I asked Michael about childhood memories, particularly any events that he might have remembered that felt scary and/or angry? Michael, try as he might, couldn’t recall too much of his childhood. This is not unusual at the beginning of therapy. Eventually, Michael was able to remember times when his dad would start screaming at him and his little sister. They never knew when their father would blow or what would trigger him so they tried to keep “small” and quiet. Asked how he might have felt when his father would start to yell, Michael looked at me blankly. He couldn’t “remember.” I invited him to imagine a little boy in this situation. How would he imagine the little boy might be feeling? Distanced from his own immediate experience, he was able to acknowledge the little boy would be terrified! Similarly, when he senses Nancy is annoyed with him, he automatically freezes and avoids or changes the topic.

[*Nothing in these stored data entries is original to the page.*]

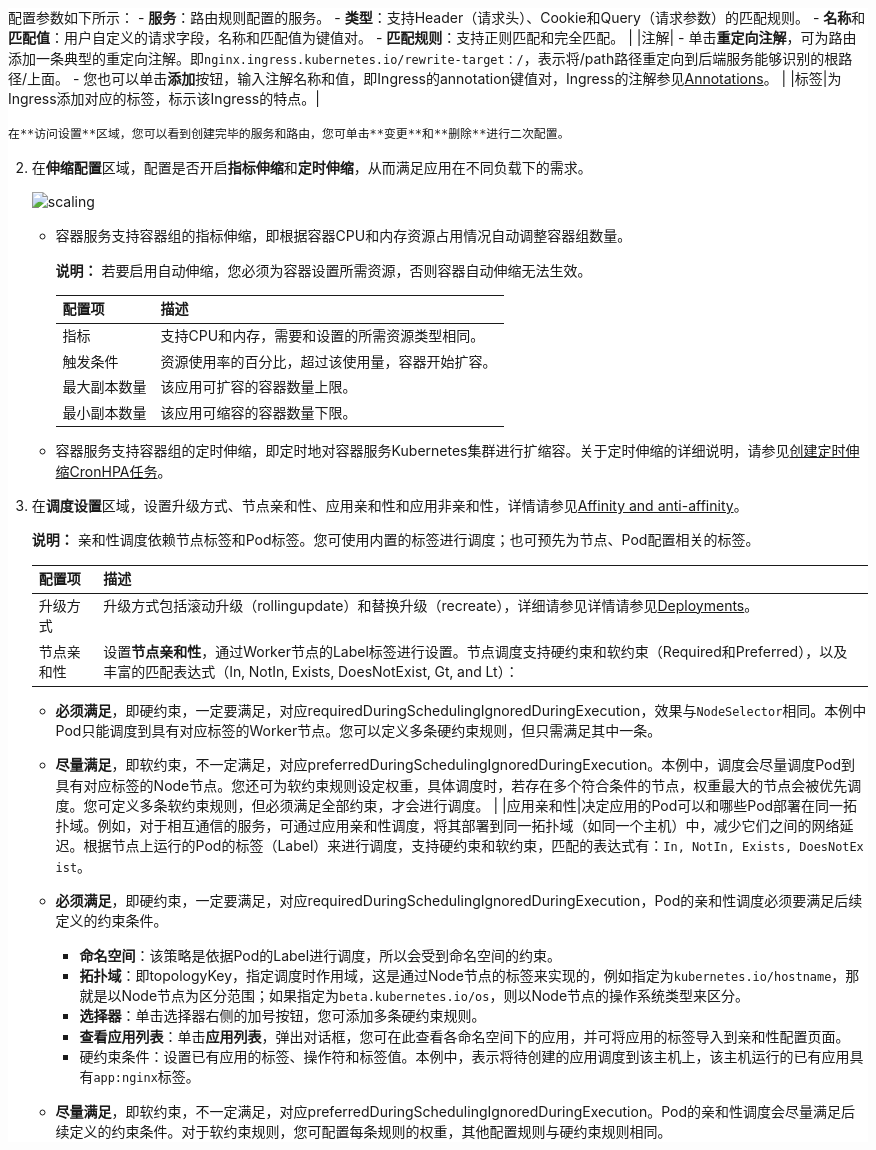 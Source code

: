 配置参数如下所示：        -   **服务**：路由规则配置的服务。
        -   **类型**：支持Header（请求头）、Cookie和Query（请求参数）的匹配规则。
        -   **名称**和**匹配值**：用户自定义的请求字段，名称和匹配值为键值对。
        -   **匹配规则**：支持正则匹配和完全匹配。 |
        |注解|        -   单击**重定向注解**，可为路由添加一条典型的重定向注解。即`nginx.ingress.kubernetes.io/rewrite-target：/`，表示将/path路径重定向到后端服务能够识别的根路径/上面。
        -   您也可以单击**添加**按钮，输入注解名称和值，即Ingress的annotation键值对，Ingress的注解参见[Annotations](https://kubernetes.github.io/ingress-nginx/user-guide/nginx-configuration/annotations/)。 |
        |标签|为Ingress添加对应的标签，标示该Ingress的特点。|

    在**访问设置**区域，您可以看到创建完毕的服务和路由，您可单击**变更**和**删除**进行二次配置。

2.  在**伸缩配置**区域，配置是否开启**指标伸缩**和**定时伸缩**，从而满足应用在不同负载下的需求。

    ![scaling](https://static-aliyun-doc.oss-accelerate.aliyuncs.com/assets/img/zh-CN/0952419061/p10978.png)

    -   容器服务支持容器组的指标伸缩，即根据容器CPU和内存资源占用情况自动调整容器组数量。

        **说明：** 若要启用自动伸缩，您必须为容器设置所需资源，否则容器自动伸缩无法生效。

        |配置项|描述|
        |---|--|
        |指标|支持CPU和内存，需要和设置的所需资源类型相同。|
        |触发条件|资源使用率的百分比，超过该使用量，容器开始扩容。|
        |最大副本数量|该应用可扩容的容器数量上限。|
        |最小副本数量|该应用可缩容的容器数量下限。|

    -   容器服务支持容器组的定时伸缩，即定时地对容器服务Kubernetes集群进行扩缩容。关于定时伸缩的详细说明，请参见[创建定时伸缩CronHPA任务](/cn.zh-CN/Kubernetes集群用户指南/弹性伸缩/容器定时伸缩（CronHPA）.md)。
3.  在**调度设置**区域，设置升级方式、节点亲和性、应用亲和性和应用非亲和性，详情请参见[Affinity and anti-affinity](https://kubernetes.io/docs/concepts/configuration/assign-pod-node/?spm=a2c4g.11186623.2.31.3fdd30dfnyevPx#affinity-and-anti-affinity)。

    **说明：** 亲和性调度依赖节点标签和Pod标签。您可使用内置的标签进行调度；也可预先为节点、Pod配置相关的标签。

    |配置项|描述|
    |---|--|
    |升级方式|升级方式包括滚动升级（rollingupdate）和替换升级（recreate），详细请参见详情请参见[Deployments](https://kubernetes.io/zh/docs/concepts/workloads/controllers/deployment/?spm=a2c4g.11186623.2.32.3fdd30dfnyevPx)。 |
    |节点亲和性|设置**节点亲和性**，通过Worker节点的Label标签进行设置。节点调度支持硬约束和软约束（Required和Preferred），以及丰富的匹配表达式（In, NotIn, Exists, DoesNotExist, Gt, and Lt）：

    -   **必须满足**，即硬约束，一定要满足，对应requiredDuringSchedulingIgnoredDuringExecution，效果与`NodeSelector`相同。本例中Pod只能调度到具有对应标签的Worker节点。您可以定义多条硬约束规则，但只需满足其中一条。
    -   **尽量满足**，即软约束，不一定满足，对应preferredDuringSchedulingIgnoredDuringExecution。本例中，调度会尽量调度Pod到具有对应标签的Node节点。您还可为软约束规则设定权重，具体调度时，若存在多个符合条件的节点，权重最大的节点会被优先调度。您可定义多条软约束规则，但必须满足全部约束，才会进行调度。 |
    |应用亲和性|决定应用的Pod可以和哪些Pod部署在同一拓扑域。例如，对于相互通信的服务，可通过应用亲和性调度，将其部署到同一拓扑域（如同一个主机）中，减少它们之间的网络延迟。根据节点上运行的Pod的标签（Label）来进行调度，支持硬约束和软约束，匹配的表达式有：`In, NotIn, Exists, DoesNotExist`。

    -   **必须满足**，即硬约束，一定要满足，对应requiredDuringSchedulingIgnoredDuringExecution，Pod的亲和性调度必须要满足后续定义的约束条件。
        -   **命名空间**：该策略是依据Pod的Label进行调度，所以会受到命名空间的约束。
        -   **拓扑域**：即topologyKey，指定调度时作用域，这是通过Node节点的标签来实现的，例如指定为`kubernetes.io/hostname`，那就是以Node节点为区分范围；如果指定为`beta.kubernetes.io/os`，则以Node节点的操作系统类型来区分。
        -   **选择器**：单击选择器右侧的加号按钮，您可添加多条硬约束规则。
        -   **查看应用列表**：单击**应用列表**，弹出对话框，您可在此查看各命名空间下的应用，并可将应用的标签导入到亲和性配置页面。
        -   硬约束条件：设置已有应用的标签、操作符和标签值。本例中，表示将待创建的应用调度到该主机上，该主机运行的已有应用具有`app:nginx`标签。
    -   **尽量满足**，即软约束，不一定满足，对应preferredDuringSchedulingIgnoredDuringExecution。Pod的亲和性调度会尽量满足后续定义的约束条件。对于软约束规则，您可配置每条规则的权重，其他配置规则与硬约束规则相同。

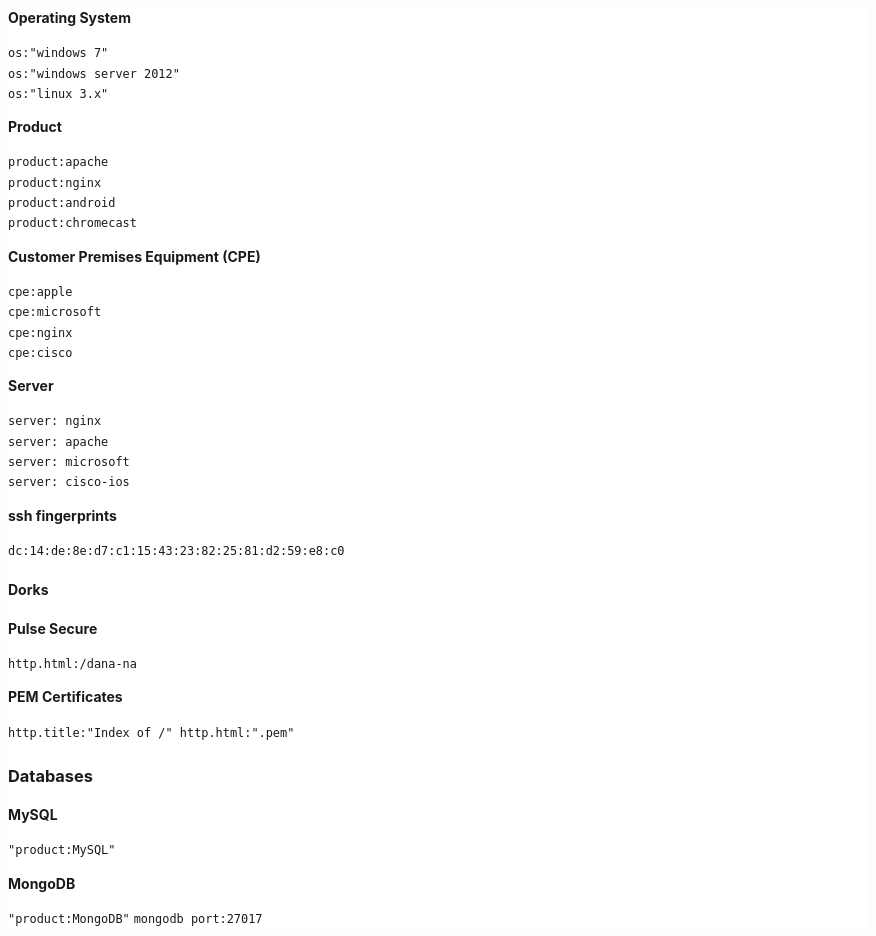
 ```
```

**Operating System**

```
os:"windows 7" 
os:"windows server 2012"
os:"linux 3.x"
```

**Product**

```
product:apache 
product:nginx 
product:android 
product:chromecast
```

**Customer Premises Equipment (CPE)**

```
cpe:apple 
cpe:microsoft 
cpe:nginx 
cpe:cisco
```

**Server**

```
server: nginx 
server: apache 
server: microsoft 
server: cisco-ios
```

**ssh fingerprints**

`dc:14:de:8e:d7:c1:15:43:23:82:25:81:d2:59:e8:c0`

#### Dorks

**Pulse Secure**

`http.html:/dana-na`

**PEM Certificates**

`http.title:"Index of /" http.html:".pem"`

### Databases

**MySQL**

`"product:MySQL"`

**MongoDB**

`"product:MongoDB"` `mongodb port:27017`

With time, Michael was able to locate his frozen feelings in his stomach…which became tight and painful in these fraught situations. Not surprisingly, he had lots of ‘stomach” issues growing up. I invited him to think about, and have compassion for, that “poor little guy” who was stuck in that frightening situation. He was eventually able to accept how scared he was of his father, and how powerless he felt as a child to protect himself and his little sister. But then is not now, and Nancy is not his father! Michael now knows how to recognize his “feelings” and to sit with them, to sit with that part of him which is still a little boy terrified of an out-of-control father.
In sum, you don’t have to spend years in analysis to be ready for a relationship. You just need to tune into how you deal when uncomfortable feelings arise in your interpersonal relationships. Do you tend to act out, avoid, freeze, etc.? What do you need, in that moment, to be able to stay present and tolerate those feelings until they start to lessen in intensity?
It does help to have a psychotherapist assist you in this process, to coach you through the memories, feelings, and triggers, and help you discover techniques to aid you in tolerating the strong, left-over emotions from childhood. It’s OK to get help particularly if the child part of you never could. You don’t have to do this alone…anymore.